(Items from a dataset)
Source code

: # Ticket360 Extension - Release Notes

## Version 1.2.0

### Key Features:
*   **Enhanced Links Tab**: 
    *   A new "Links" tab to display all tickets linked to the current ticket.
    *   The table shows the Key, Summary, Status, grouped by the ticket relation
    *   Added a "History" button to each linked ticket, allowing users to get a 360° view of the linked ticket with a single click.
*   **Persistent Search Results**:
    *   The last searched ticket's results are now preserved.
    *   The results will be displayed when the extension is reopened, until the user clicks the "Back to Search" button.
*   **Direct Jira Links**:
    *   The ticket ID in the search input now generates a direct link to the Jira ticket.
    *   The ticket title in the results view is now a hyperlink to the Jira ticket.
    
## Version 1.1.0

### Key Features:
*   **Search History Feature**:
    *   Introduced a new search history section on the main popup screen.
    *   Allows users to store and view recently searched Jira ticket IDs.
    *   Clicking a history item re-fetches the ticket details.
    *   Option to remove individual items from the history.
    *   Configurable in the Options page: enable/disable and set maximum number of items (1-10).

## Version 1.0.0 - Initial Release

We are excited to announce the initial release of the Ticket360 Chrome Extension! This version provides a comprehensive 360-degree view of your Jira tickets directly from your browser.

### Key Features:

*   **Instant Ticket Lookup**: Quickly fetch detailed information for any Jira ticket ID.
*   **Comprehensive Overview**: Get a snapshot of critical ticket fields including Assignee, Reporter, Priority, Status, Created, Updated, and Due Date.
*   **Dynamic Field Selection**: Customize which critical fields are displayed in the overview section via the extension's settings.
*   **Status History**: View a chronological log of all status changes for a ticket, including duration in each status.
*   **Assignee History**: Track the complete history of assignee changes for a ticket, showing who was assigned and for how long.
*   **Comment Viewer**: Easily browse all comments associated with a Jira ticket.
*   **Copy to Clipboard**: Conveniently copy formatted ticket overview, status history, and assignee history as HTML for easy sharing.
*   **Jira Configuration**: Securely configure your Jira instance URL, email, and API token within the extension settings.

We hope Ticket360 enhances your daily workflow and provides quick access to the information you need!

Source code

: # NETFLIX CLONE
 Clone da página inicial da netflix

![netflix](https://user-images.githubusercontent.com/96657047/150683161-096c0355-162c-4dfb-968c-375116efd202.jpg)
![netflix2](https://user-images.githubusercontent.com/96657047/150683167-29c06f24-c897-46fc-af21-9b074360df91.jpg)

* * *

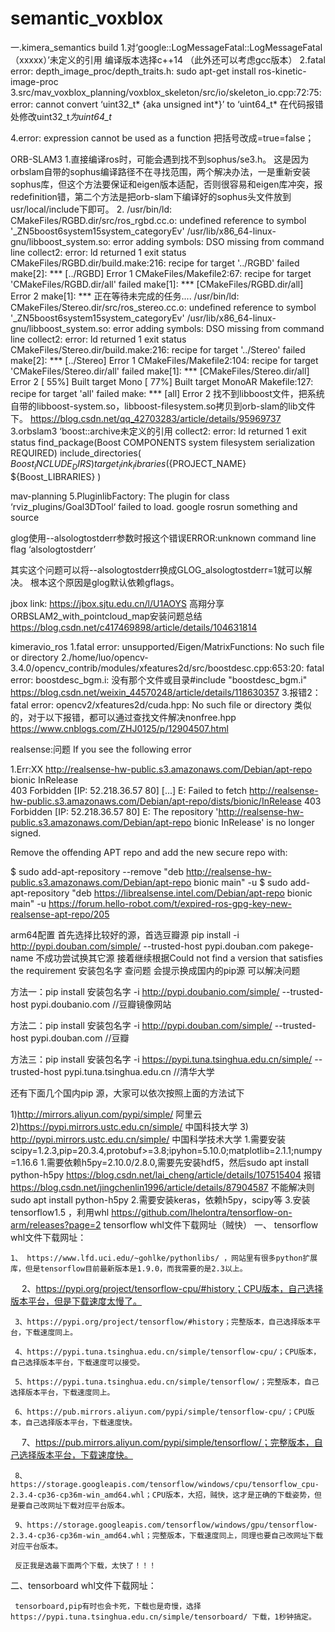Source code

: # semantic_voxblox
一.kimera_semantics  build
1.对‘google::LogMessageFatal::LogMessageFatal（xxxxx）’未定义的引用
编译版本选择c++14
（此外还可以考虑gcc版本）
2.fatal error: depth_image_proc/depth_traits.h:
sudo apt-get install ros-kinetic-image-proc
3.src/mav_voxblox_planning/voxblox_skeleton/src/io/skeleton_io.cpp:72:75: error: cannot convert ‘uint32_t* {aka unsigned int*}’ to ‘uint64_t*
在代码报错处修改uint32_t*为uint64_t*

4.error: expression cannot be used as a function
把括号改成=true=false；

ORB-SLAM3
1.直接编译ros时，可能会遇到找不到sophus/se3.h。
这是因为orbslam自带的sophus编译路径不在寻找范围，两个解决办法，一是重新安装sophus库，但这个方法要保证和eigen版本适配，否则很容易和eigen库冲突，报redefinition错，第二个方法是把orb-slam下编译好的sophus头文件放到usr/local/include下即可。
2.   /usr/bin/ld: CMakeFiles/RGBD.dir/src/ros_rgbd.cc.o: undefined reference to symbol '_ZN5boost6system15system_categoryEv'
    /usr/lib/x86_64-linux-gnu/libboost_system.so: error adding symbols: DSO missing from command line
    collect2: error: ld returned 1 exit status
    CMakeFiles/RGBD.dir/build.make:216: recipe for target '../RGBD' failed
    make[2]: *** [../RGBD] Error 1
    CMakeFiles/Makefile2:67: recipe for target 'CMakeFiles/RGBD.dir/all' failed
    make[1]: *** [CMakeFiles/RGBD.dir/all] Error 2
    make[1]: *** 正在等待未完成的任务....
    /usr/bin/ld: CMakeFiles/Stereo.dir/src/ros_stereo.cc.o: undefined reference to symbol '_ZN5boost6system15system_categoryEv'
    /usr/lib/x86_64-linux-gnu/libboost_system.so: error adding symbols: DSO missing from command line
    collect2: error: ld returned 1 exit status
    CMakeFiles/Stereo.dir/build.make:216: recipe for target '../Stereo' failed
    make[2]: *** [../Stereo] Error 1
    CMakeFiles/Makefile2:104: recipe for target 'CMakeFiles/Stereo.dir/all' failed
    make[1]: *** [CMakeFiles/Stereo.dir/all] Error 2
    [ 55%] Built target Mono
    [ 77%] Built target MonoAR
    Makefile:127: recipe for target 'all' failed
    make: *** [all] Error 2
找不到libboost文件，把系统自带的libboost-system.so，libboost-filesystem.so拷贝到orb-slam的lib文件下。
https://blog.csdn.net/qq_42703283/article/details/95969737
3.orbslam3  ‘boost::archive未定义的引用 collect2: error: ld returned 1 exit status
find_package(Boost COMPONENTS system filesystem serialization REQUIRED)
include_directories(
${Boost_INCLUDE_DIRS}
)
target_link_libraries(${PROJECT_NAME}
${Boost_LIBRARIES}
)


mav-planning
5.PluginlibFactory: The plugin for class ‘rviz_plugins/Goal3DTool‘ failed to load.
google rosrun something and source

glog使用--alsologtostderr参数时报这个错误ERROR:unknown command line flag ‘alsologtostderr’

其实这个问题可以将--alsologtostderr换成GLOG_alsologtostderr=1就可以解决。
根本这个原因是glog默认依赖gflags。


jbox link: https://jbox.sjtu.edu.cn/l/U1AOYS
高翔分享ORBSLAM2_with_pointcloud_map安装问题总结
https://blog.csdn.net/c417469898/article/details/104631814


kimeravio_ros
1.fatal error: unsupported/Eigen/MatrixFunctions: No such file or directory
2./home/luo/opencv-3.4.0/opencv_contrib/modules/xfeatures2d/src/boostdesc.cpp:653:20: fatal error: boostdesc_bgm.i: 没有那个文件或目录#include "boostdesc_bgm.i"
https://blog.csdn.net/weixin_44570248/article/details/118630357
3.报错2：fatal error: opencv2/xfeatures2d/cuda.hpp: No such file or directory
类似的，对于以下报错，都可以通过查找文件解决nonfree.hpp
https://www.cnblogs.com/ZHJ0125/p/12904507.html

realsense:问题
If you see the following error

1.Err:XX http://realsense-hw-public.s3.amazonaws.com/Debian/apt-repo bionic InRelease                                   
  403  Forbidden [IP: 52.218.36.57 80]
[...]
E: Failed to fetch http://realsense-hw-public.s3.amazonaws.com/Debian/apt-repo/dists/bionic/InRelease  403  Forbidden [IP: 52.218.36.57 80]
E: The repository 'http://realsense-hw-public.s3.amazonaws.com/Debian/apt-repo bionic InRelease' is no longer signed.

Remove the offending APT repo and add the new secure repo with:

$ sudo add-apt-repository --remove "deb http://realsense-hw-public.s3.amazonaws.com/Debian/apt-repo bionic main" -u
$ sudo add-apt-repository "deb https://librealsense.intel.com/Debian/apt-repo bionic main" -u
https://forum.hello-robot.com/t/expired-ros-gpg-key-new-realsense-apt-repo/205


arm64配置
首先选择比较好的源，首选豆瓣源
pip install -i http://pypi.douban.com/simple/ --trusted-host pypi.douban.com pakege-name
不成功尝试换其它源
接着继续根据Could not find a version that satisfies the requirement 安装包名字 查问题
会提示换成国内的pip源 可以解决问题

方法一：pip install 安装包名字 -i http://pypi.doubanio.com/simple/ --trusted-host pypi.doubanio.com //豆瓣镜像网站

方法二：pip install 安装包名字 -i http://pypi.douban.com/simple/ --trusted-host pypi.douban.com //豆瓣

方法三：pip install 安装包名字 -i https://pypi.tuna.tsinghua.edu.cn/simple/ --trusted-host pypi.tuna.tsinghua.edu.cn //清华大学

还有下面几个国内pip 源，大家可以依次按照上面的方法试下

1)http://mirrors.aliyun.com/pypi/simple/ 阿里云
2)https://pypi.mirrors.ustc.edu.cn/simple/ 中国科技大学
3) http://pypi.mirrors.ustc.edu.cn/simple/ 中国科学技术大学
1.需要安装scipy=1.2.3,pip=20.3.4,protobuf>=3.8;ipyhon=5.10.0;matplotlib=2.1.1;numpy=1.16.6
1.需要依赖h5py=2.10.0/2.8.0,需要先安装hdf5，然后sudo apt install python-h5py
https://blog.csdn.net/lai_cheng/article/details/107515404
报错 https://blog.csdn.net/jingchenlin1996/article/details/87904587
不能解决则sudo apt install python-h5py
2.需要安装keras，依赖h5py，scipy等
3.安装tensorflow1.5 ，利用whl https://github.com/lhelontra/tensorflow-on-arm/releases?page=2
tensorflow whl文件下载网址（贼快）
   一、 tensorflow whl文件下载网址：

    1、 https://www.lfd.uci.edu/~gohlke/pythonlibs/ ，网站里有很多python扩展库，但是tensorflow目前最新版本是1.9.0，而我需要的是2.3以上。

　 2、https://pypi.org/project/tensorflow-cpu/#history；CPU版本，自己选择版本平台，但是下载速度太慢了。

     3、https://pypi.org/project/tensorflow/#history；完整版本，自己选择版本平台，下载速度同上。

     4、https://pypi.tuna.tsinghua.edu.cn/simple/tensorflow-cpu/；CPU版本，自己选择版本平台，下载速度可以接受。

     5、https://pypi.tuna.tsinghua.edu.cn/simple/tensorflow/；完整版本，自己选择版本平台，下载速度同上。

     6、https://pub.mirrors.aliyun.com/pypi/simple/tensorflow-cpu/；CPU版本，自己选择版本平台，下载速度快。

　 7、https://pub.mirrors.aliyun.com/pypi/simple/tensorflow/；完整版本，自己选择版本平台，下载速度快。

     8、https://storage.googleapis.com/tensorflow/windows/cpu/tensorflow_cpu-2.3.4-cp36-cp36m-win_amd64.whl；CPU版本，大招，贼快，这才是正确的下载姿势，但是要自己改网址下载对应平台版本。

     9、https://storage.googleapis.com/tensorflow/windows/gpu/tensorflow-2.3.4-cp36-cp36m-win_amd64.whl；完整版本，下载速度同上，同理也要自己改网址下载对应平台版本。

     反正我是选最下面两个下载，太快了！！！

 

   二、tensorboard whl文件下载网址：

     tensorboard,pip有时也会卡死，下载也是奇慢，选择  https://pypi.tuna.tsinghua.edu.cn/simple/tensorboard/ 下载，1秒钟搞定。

§ **REQUIREMENT**:
How many lines in the data above hold the word "Built"? Answer with the number alone.

§ **OUTPUT OF THE EXERCISE**:
2